BALTIMORE — In 1836, a group of worshipers met in a small paint shop in South Baltimore for the purpose of singing and praying. The group was the first membership of what is now known as Ebenezer African American Methodist (A.M.E.) Church. Since its inception, Ebenezer A.M.E. has gone through many adversities and challenges, including the threat of having to shut its doors to make way for a highway project. But the church has withstood the challenges, and the test of time, and will celebrate its 180th Church Anniversary on Sunday, April 24, 2016.
Ebenezer is located at 20 West Montgomery Street in South Baltimore. The church will celebrate its historic birthday with several festivities, including a special worship service and a banquet.
The Rt.
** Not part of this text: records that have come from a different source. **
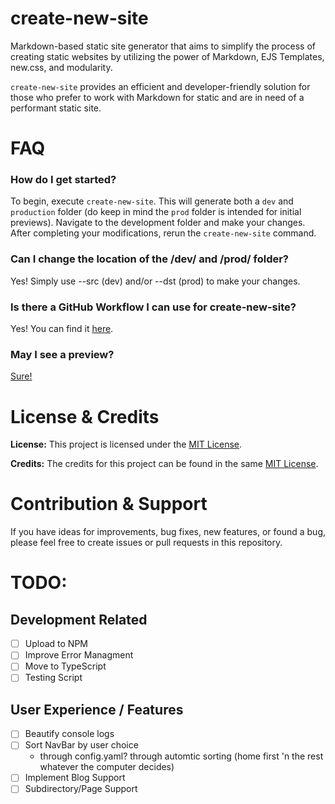 # create-new-site

Markdown-based static site generator that aims to simplify the process of creating static websites by
utilizing the power of Markdown, EJS Templates, new.css, and modularity.

`create-new-site` provides an efficient and developer-friendly solution for those who prefer to
work with Markdown for static and are in need of a performant static site.

# FAQ

### How do I get started?

To begin, execute `create-new-site`. This will generate both a `dev` and `production`
folder (do keep in mind the `prod` folder is intended for initial previews).
Navigate to the development folder and make your changes.
After completing your modifications, rerun the `create-new-site` command.

### Can I change the location of the /dev/ and /prod/ folder?

Yes! Simply use --src (dev) and/or --dst (prod) to make your changes.

### Is there a GitHub Workflow I can use for create-new-site?

Yes! You can find it
[here](https://github.com/juanpisss/create-new-site/blob/main/.github/workflows/gh-pages-deploy.yml).

### May I see a preview?

[Sure!](https://shmugo.co)

# License & Credits

**License:** This project is licensed under the
[MIT License](https://github.com/juanpisss/create-new-site/blob/main/LICENSE).

**Credits:** The credits for this project can be found in the same
[MIT License](https://github.com/juanpisss/create-new-site/blob/main/LICENSE).

# Contribution & Support

If you have ideas for improvements, bug fixes, new features, or found a bug, please feel free
to create issues or pull requests in this repository.

# TODO:

## Development Related

-   [ ] Upload to NPM
-   [ ] Improve Error Managment
-   [ ] Move to TypeScript
-   [ ] Testing Script

## User Experience / Features

-   [ ] Beautify console logs
-   [ ] Sort NavBar by user choice
    -   through config.yaml? through automtic sorting (home first 'n the rest whatever the computer decides)
-   [ ] Implement Blog Support
-   [ ] Subdirectory/Page Support
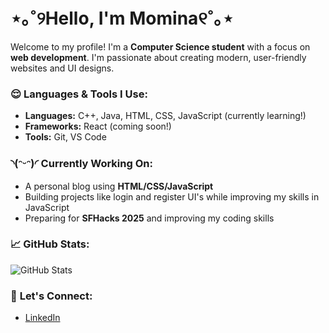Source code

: # ⋆｡˚୨Hello, I'm Momina୧˚｡⋆

Welcome to my profile! I'm a **Computer Science student** with a focus on **web development**. I'm passionate about creating modern, user-friendly websites and UI designs.

### 😌 **Languages & Tools I Use:**
- **Languages:** C++, Java, HTML, CSS, JavaScript (currently learning!)
- **Frameworks:** React (coming soon!)
- **Tools:** Git, VS Code

### ◝(ᵔᵕᵔ)◜ **Currently Working On:**
- A personal blog using **HTML/CSS/JavaScript**
- Building projects like login and register UI's while improving my skills in JavaScript
- Preparing for **SFHacks 2025** and improving my coding skills

### 📈 **GitHub Stats:**
![GitHub Stats](https://github-readme-stats.vercel.app/api?username=Mominarez&show_icons=true&count_private=true&hide=prs&theme=radical)

### 🤗 **Let's Connect:**
- [LinkedIn]((https://www.linkedin.com/in/momina-r-24468534b/))
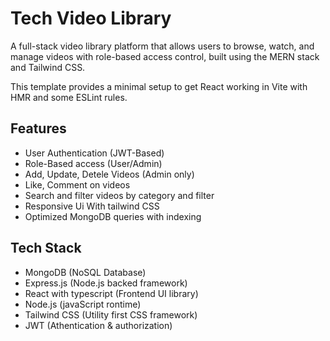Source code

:# Tech Video Library

A full-stack video library platform that allows users to browse, watch, and manage videos with role-based access control, built using the MERN stack and Tailwind CSS.

This template provides a minimal setup to get React working in Vite with HMR and some ESLint rules.

## Features

- User Authentication (JWT-Based)
- Role-Based access (User/Admin)
- Add, Update, Detele Videos (Admin only)
- Like, Comment on videos
- Search and filter videos by category and filter
- Responsive Ui With tailwind CSS
- Optimized MongoDB queries with indexing
   
## Tech Stack
- MongoDB (NoSQL Database)
- Express.js (Node.js backed framework)
- React with typescript (Frontend UI library)
- Node.js (javaScript rontime)
- Tailwind CSS (Utility first CSS framework)
- JWT (Athentication & authorization)
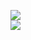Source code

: [![](https://img.shields.io/badge/Made%20With-Github%20Spray-lightgrey.svg?style=for-the-badge&logo=github)](https://github.com/Annihil/github-spray#7222)  
[![](https://i.imgur.com/2DrTn0Z.gif)](https://github.com/Annihil/github-spray)
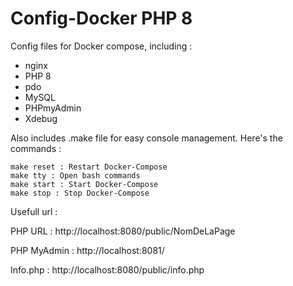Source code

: # Config-Docker PHP 8
Config files for Docker compose, including :
  - nginx
  - PHP 8
  - pdo
  - MySQL
  - PHPmyAdmin
  - Xdebug



Also includes .make file for easy console management. Here's the commands :

    make reset : Restart Docker-Compose
    make tty : Open bash commands
    make start : Start Docker-Compose
    make stop : Stop Docker-Compose

Usefull url :

PHP URL :    http://localhost:8080/public/NomDeLaPage

PHP MyAdmin :    http://localhost:8081/

Info.php :    http://localhost:8080/public/info.php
Reverend William Phillips DeVeaux is the presiding bishop, the Reverend Ernest L. Montague, Sr. is presiding elder, and The Reverend Dr. Ruth Travis, is the church’s senior pastor.
“Over the years, so many great people have graced that pulpit and brought forth God’s Word,” said Pastor Travis. “Through our church school, and related ministries, we have continued our tradition and charge to teach, train, nurture, prepare and recruit adults and children in God’s Word to serve and witness for Christ.”
According to church officials, Ebenezer A.M.E. boasts the third oldest A.M.E. congregation in the United States, with Mother Bethel A.M.E. Church in Philadelphia, PA and Bethel A.M.E. Church in Baltimore City, respectively, having been founded before it in 1816.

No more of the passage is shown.